Material for the task below:
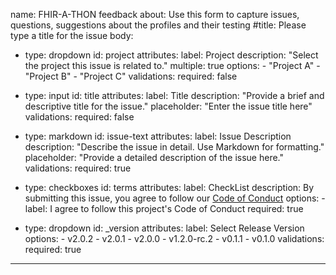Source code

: name: FHIR-A-THON feedback
about: Use this form to capture issues, questions, suggestions about the profiles and their testing 
#title: Please type a title for the issue
body:
  - type: dropdown
    id: project
    attributes:
      label: Project
      description: "Select the project this issue is related to."
      multiple: true
      options:
        - "Project A"
        - "Project B"
        - "Project C"
    validations:
      required: false
  - type: input
    id: title
    attributes:
      label: Title
      description: "Provide a brief and descriptive title for the issue."
      placeholder: "Enter the issue title here"
    validations:
      required: false

  - type: markdown
    id: issue-text
    attributes:
      label: Issue Description
      description: "Describe the issue in detail. Use Markdown for formatting."
      placeholder: "Provide a detailed description of the issue here."
    validations:
      required: true
  - type: checkboxes
    id: terms
    attributes:
      label: CheckList
      description: By submitting this issue, you agree to follow our [Code of Conduct]()
      options:
        - label: I agree to follow this project's Code of Conduct
          required: true
  - type: dropdown
    id: _version
    attributes:
      label: Select Release Version
      options:
        - v2.0.2
        - v2.0.1
        - v2.0.0
        - v1.2.0-rc.2
        - v0.1.1
        - v0.1.0
    validations:
      required: true
---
End of Material for the task.
What needs to be done.
Everything from the line with "description: By submitting" to the last line of the entries is to be written out exactly; omit all earlier lines.

Answer to this problem.
      description: By submitting this issue, you agree to follow our [Code of Conduct]()
      options:
        - label: I agree to follow this project's Code of Conduct
          required: true
  - type: dropdown
    id: _version
    attributes:
      label: Select Release Version
      options:
        - v2.0.2
        - v2.0.1
        - v2.0.0
        - v1.2.0-rc.2
        - v0.1.1
        - v0.1.0
    validations:
      required: true
---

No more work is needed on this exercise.